The Curse of Knowledge is often experienced by the actor in a game of charades who might find it hard to believe that his teammates keep failing to guess what he is trying to act out. This is because in his mind he possesses information that they simply don’t have. In one study, individuals were asked to tap the rhythm to a well known song (like “Happy Birthday”) and a second person was supposed to guess what song was being tapped out. The vast majority of tappers were very surprised at how difficult it was for the listener to guess which song was being tapped. The reason they were surprised was because they were invariably singing the song in their heads as they tapped. They knew exactly which song they were tapping out — but the listeners of course did not. As a result, it was hard for them to understand why the person couldn’t guess the song.
A detail as simple as whether or not it was dark outside at the time of the incident at issue can make a huge factual difference in a case that ultimately will end up in trial. From the client’s perspective, it is obvious that the incident occurred in the dead of night with no street lights to illuminate the area in question. Yet he may fail to mention that detail, and you won’t ever get to cross examine the witness on the issue because you won’t want to ask the question if you don’t know the answer in advance.
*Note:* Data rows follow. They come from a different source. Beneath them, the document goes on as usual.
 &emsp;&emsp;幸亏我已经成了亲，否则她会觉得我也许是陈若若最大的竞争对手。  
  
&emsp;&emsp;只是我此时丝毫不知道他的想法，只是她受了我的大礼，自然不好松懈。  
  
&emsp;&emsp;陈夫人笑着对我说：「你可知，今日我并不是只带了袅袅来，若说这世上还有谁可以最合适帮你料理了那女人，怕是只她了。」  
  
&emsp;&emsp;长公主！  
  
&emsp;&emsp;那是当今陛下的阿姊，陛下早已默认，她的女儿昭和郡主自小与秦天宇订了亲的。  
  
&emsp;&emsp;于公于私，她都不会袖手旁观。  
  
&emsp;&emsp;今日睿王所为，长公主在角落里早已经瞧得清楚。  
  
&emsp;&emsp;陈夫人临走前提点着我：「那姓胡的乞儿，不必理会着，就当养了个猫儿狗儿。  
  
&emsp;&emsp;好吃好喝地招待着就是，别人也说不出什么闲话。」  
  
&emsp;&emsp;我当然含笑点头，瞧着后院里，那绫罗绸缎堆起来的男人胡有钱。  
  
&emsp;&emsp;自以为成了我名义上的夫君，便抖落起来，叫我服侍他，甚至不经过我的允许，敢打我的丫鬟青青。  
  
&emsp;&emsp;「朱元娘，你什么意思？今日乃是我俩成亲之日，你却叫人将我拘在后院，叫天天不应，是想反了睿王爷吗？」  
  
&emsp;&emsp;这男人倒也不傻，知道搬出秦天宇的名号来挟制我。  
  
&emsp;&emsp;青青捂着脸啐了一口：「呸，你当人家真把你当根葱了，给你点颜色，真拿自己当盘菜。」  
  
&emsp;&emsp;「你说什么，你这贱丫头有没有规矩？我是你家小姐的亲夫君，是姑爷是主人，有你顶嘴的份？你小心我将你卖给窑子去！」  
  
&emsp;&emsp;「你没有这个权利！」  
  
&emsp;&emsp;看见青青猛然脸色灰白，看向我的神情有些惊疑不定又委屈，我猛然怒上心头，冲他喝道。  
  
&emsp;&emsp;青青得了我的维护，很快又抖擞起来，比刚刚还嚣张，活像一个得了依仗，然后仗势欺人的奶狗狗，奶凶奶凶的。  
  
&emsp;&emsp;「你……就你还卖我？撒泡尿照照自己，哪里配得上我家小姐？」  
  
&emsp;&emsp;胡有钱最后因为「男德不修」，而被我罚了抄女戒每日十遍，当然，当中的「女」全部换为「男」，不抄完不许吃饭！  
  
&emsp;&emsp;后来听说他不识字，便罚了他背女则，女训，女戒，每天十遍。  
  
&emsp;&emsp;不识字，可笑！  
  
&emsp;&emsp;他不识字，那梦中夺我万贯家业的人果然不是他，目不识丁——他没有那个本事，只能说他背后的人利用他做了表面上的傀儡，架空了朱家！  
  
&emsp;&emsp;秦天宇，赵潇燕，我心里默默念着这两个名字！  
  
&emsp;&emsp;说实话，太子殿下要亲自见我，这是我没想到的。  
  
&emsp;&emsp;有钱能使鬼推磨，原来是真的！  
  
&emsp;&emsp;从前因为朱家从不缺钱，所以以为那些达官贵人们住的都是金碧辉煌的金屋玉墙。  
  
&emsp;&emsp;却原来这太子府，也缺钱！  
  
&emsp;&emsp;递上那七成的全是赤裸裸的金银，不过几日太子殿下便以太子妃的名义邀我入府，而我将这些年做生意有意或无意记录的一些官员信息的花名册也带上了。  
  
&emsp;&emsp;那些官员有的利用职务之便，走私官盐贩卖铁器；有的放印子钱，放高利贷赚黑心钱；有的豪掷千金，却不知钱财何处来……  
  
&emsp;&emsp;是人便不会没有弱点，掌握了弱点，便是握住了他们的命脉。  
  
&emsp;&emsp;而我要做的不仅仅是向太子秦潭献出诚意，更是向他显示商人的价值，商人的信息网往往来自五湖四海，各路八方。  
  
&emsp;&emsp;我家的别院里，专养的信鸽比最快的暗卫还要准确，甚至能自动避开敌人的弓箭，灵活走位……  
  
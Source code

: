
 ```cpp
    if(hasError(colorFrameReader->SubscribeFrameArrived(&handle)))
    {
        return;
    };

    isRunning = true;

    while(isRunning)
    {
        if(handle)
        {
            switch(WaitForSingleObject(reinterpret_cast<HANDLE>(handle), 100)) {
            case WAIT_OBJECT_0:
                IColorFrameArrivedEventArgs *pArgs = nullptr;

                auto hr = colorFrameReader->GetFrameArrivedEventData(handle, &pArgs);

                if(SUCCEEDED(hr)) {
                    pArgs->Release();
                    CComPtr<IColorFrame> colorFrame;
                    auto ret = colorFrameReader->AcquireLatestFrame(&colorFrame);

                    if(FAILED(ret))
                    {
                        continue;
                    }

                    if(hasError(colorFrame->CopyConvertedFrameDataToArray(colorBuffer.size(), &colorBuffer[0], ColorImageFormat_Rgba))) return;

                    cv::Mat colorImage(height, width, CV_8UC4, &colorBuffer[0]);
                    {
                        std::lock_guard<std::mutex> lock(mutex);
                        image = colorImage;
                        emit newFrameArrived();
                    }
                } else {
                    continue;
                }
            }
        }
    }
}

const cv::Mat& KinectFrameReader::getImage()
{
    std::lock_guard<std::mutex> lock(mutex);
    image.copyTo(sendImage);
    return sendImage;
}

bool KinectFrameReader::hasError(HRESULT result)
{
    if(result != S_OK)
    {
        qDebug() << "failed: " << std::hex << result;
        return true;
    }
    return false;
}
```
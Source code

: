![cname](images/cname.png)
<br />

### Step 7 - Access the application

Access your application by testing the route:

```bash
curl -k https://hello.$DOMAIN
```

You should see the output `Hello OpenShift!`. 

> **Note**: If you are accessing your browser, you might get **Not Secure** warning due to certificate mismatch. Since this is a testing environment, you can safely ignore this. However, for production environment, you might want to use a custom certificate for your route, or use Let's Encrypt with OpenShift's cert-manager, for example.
That’s why it is imperative to ask open-ended questions to bring out details a client may omit in telling his story. You might be very surprised at what you discover. I will never forget the time I was running through a final pre-hearing interview with a client whose case was being heard by a Social Security administrative law judge. While going through her past work history, I asked her to explain where she worked and what she did at each job. I found out she was the manager at a local bagel shop when a different client of mine had been injured there, and she was well aware of a problem that had caused the injury! If I had not thoroughly questioned her I might never have discovered that fact. As it was, I gained a strong witness, which led to a favorable settlement of the personal injury case.
Active listening, with attention to detail
The second part of the equation is listening carefully to the answers you get. Sometimes, it might even be better to ask them permission to record the conversation so you can look them straight in the eye instead of constantly looking down to scribble or type or tap notes. My doctor usually does this, staring at my medical records and taking notes, leaving me unsure whether she is really listening and understanding me. But a doctor may only be able make an accurate diagnosis by picking up on subtle nuances and clues, many of which can be found carefully listening to the person’s description of their medical history or the story of how the problem developed (think House).
The same is true in the legal field; attorneys must develop critical listening skills in order to pick up on the nuances in a client’s story. However, many if not most are simply unable to listen critically and take notes at the same time.
It is also tempting to interrupt the client’s narrative with questions. Your questions might be very important, but if you interject, you might cut off the person’s train of thought so that you lose important details. The better approach is to let them finish telling their story and then ask questions. Critical listening takes work — especially if one’s clients tend to have similar stories.
Listen actively and attentively while your clients tell their story because it will allow them to open up to you and allow you to focus on the nuances of their narrative at the same time. This process will not only build rapport but it will also likely lead to the revelation of information you might not have discovered otherwise that might be helpful or even critical to you being able to represent them effectively.